Simulating fermionic models in quantum computers is a challenging task. Guarantying the corresponding Fermi statistics requires non-local encodings, imposing overheads in circuit depths and qubit numbers. Since these resources are limited in near-term devices, finding more efficient approaches to simulate fermionic models is an important task, considering the relevance of this problem to many fields of physics. In this direction, we have developed a fermionic quantum processor to perform hardware-efficient digital simulations of fermionic models using fermionic atoms in tweezer arrays. We proposed how to implement digital tunneling gates that guarantee Fermi statistics at the hardware level, allowing for efficient circuit decompositions of arbitrary fermionic interactions, and designed protocols for fermionic error correction. Additionally, we have developed state-preparation protocols for condensed-matter models tailored to the resources available in optical lattice setups.
Following a similar co-design approach, we leveraged the internal multi-level structure of neutral atoms and proposed a Rydberg-based qudit quantum computer, which can locally encode and simulate degrees of freedom living on large Hilbert spaces. This is the case for lattice gauge theories (LGTs), where the local dimension corresponds to the size of the gauge group.

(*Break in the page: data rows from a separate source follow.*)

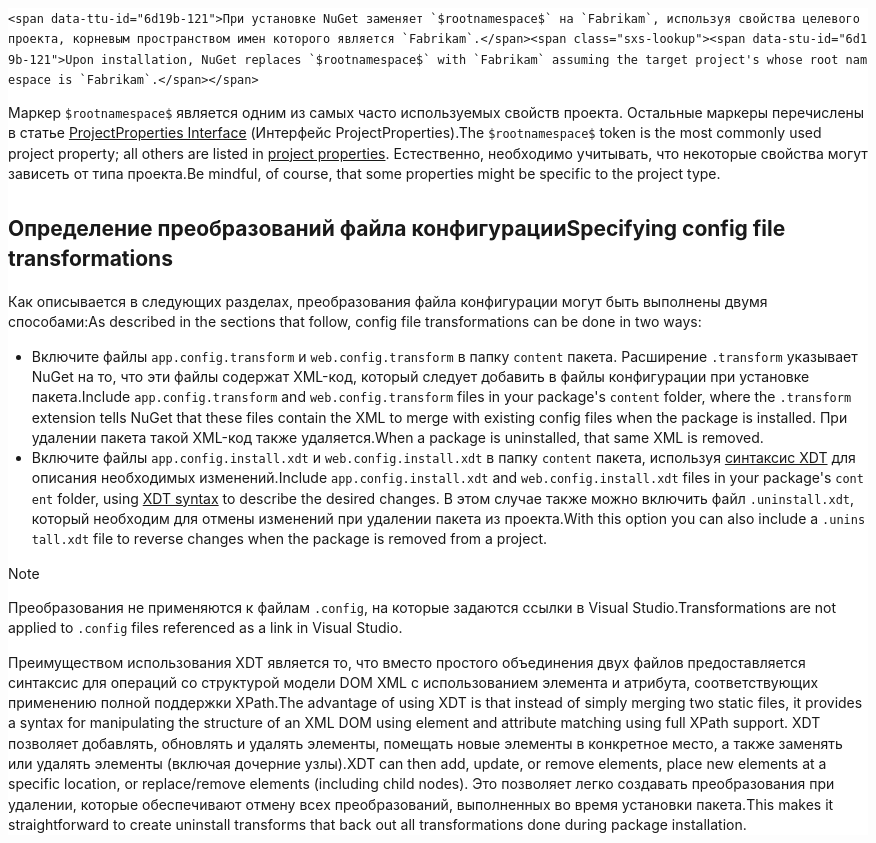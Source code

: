     <span data-ttu-id="6d19b-121">При установке NuGet заменяет `$rootnamespace$` на `Fabrikam`, используя свойства целевого проекта, корневым пространством имен которого является `Fabrikam`.</span><span class="sxs-lookup"><span data-stu-id="6d19b-121">Upon installation, NuGet replaces `$rootnamespace$` with `Fabrikam` assuming the target project's whose root namespace is `Fabrikam`.</span></span>

<span data-ttu-id="6d19b-122">Маркер `$rootnamespace$` является одним из самых часто используемых свойств проекта. Остальные маркеры перечислены в статье [ProjectProperties Interface](/dotnet/api/vslangproj.projectproperties?view=visualstudiosdk-2017&viewFallbackFrom=netframework-4.7) (Интерфейс ProjectProperties).</span><span class="sxs-lookup"><span data-stu-id="6d19b-122">The `$rootnamespace$` token is the most commonly used project property; all others are listed in [project properties](/dotnet/api/vslangproj.projectproperties?view=visualstudiosdk-2017&viewFallbackFrom=netframework-4.7).</span></span> <span data-ttu-id="6d19b-123">Естественно, необходимо учитывать, что некоторые свойства могут зависеть от типа проекта.</span><span class="sxs-lookup"><span data-stu-id="6d19b-123">Be mindful, of course, that some properties might be specific to the project type.</span></span>

## <a name="specifying-config-file-transformations"></a><span data-ttu-id="6d19b-124">Определение преобразований файла конфигурации</span><span class="sxs-lookup"><span data-stu-id="6d19b-124">Specifying config file transformations</span></span>

<span data-ttu-id="6d19b-125">Как описывается в следующих разделах, преобразования файла конфигурации могут быть выполнены двумя способами:</span><span class="sxs-lookup"><span data-stu-id="6d19b-125">As described in the sections that follow, config file transformations can be done in two ways:</span></span>

- <span data-ttu-id="6d19b-126">Включите файлы `app.config.transform` и `web.config.transform` в папку `content` пакета. Расширение `.transform` указывает NuGet на то, что эти файлы содержат XML-код, который следует добавить в файлы конфигурации при установке пакета.</span><span class="sxs-lookup"><span data-stu-id="6d19b-126">Include `app.config.transform` and `web.config.transform` files in your package's `content` folder, where the `.transform` extension tells NuGet that these files contain the XML to merge with existing config files when the package is installed.</span></span> <span data-ttu-id="6d19b-127">При удалении пакета такой XML-код также удаляется.</span><span class="sxs-lookup"><span data-stu-id="6d19b-127">When a package is uninstalled, that same XML is removed.</span></span>
- <span data-ttu-id="6d19b-128">Включите файлы `app.config.install.xdt` и `web.config.install.xdt` в папку `content` пакета, используя [синтаксис XDT](https://msdn.microsoft.com/library/dd465326.aspx) для описания необходимых изменений.</span><span class="sxs-lookup"><span data-stu-id="6d19b-128">Include `app.config.install.xdt` and `web.config.install.xdt` files in your package's `content` folder, using [XDT syntax](https://msdn.microsoft.com/library/dd465326.aspx) to describe the desired changes.</span></span> <span data-ttu-id="6d19b-129">В этом случае также можно включить файл `.uninstall.xdt`, который необходим для отмены изменений при удалении пакета из проекта.</span><span class="sxs-lookup"><span data-stu-id="6d19b-129">With this option you can also include a `.uninstall.xdt` file to reverse changes when the package is removed from a project.</span></span>

> [!Note]
> <span data-ttu-id="6d19b-130">Преобразования не применяются к файлам `.config`, на которые задаются ссылки в Visual Studio.</span><span class="sxs-lookup"><span data-stu-id="6d19b-130">Transformations are not applied to `.config` files referenced as a link in Visual Studio.</span></span>

<span data-ttu-id="6d19b-131">Преимуществом использования XDT является то, что вместо простого объединения двух файлов предоставляется синтаксис для операций со структурой модели DOM XML с использованием элемента и атрибута, соответствующих применению полной поддержки XPath.</span><span class="sxs-lookup"><span data-stu-id="6d19b-131">The advantage of using XDT is that instead of simply merging two static files, it provides a syntax for manipulating the structure of an XML DOM using element and attribute matching using full XPath support.</span></span> <span data-ttu-id="6d19b-132">XDT позволяет добавлять, обновлять и удалять элементы, помещать новые элементы в конкретное место, а также заменять или удалять элементы (включая дочерние узлы).</span><span class="sxs-lookup"><span data-stu-id="6d19b-132">XDT can then add, update, or remove elements, place new elements at a specific location, or replace/remove elements (including child nodes).</span></span> <span data-ttu-id="6d19b-133">Это позволяет легко создавать преобразования при удалении, которые обеспечивают отмену всех преобразований, выполненных во время установки пакета.</span><span class="sxs-lookup"><span data-stu-id="6d19b-133">This makes it straightforward to create uninstall transforms that back out all transformations done during package installation.</span></span>

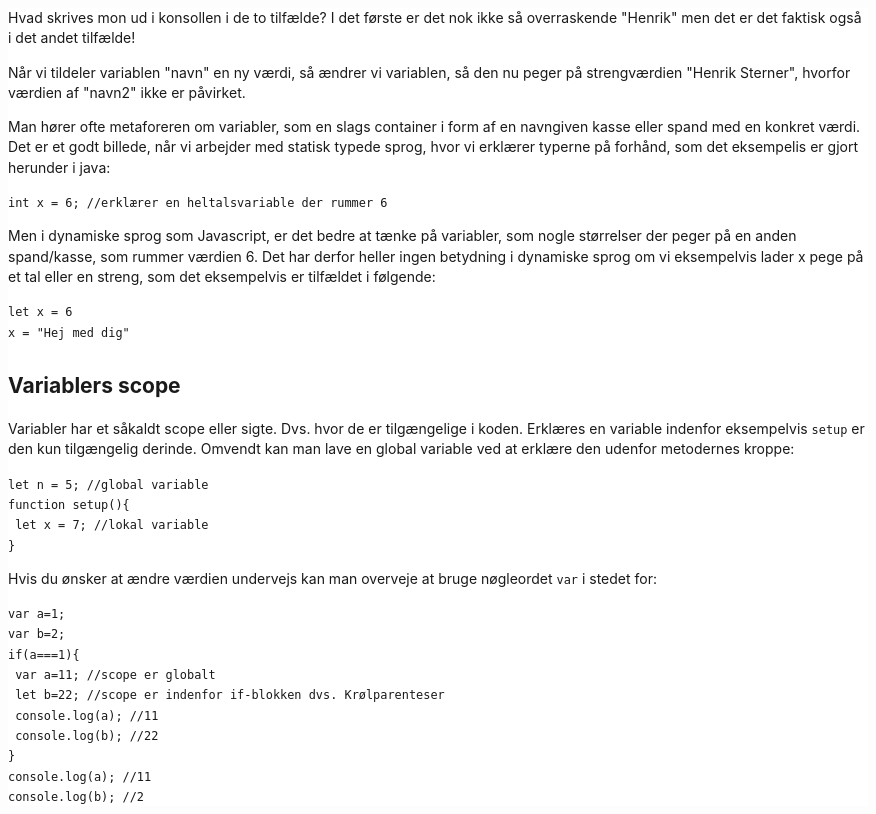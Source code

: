 Hvad skrives mon ud i konsollen i de to tilfælde? I det første er det
nok ikke så overraskende "Henrik" men det er det faktisk også i det
andet tilfælde!

Når vi tildeler variablen "navn" en ny værdi, så ændrer vi variablen, så
den nu peger på strengværdien "Henrik Sterner", hvorfor værdien af
"navn2" ikke er påvirket.

Man hører ofte metaforeren om variabler, som en slags container i form
af en navngiven kasse eller spand med en konkret værdi. Det er et godt
billede, når vi arbejder med statisk typede sprog, hvor vi erklærer
typerne på forhånd, som det eksempelis er gjort herunder i java:

``` {.java}
int x = 6; //erklærer en heltalsvariable der rummer 6
```

Men i dynamiske sprog som Javascript, er det bedre at tænke på
variabler, som nogle størrelser der peger på en anden spand/kasse, som
rummer værdien 6. Det har derfor heller ingen betydning i dynamiske
sprog om vi eksempelvis lader x pege på et tal eller en streng, som det
eksempelvis er tilfældet i følgende:

``` {.javascript}
let x = 6
x = "Hej med dig"
```

## Variablers scope

Variabler har et såkaldt scope eller sigte. Dvs. hvor de er tilgængelige
i koden. Erklæres en variable indenfor eksempelvis `setup` er den kun
tilgængelig derinde. Omvendt kan man lave en global variable ved at
erklære den udenfor metodernes kroppe:

``` {.javascript}
let n = 5; //global variable 
function setup(){
 let x = 7; //lokal variable 
}
```

Hvis du ønsker at ændre værdien undervejs kan man overveje at bruge
nøgleordet `var` i stedet for:

``` {.javascript}
var a=1;
var b=2;
if(a===1){
 var a=11; //scope er globalt
 let b=22; //scope er indenfor if-blokken dvs. Krølparenteser
 console.log(a); //11
 console.log(b); //22
}
console.log(a); //11
console.log(b); //2
```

We showed, in particular, how our Rydberg qudit gates can decompose non-abelian gauge-invariant interactions more efficiently than qubit devices. Finally, we have also combined our qudit and fermion processors and developed hardware-efficient quantum simulation protocols for fermionic LGTs.
In the lattice gauge theory framework, space-time is discretized in a way that allows to encode these theories into classical computers and perform numerical simulations, while still retaining the relevant symmetry properties. This is however not true in general for a quantum computer. While finite gauge fields can be encoded naturally into qubit or qudit devices, this cannot be done exactly for the infinite-dimensional continuous gauge fields relevant for the Standard Model of Particle Physics, which should be first truncated in a way that allows to extract the continuous limit of the theory. In this work, we used quantum groups to approximate them in a systematic manner. A key property of this approach is that it retains unitarity, allowing us to efficiently construct exact quantum circuits to simulate their dynamics, as well as to built tensor-network ansatzes to benchmark them. At the moment, we are also developing more efficient encodings for fermionic models, with the goal of considerably reducing circuit-depth overheads in qubit devices.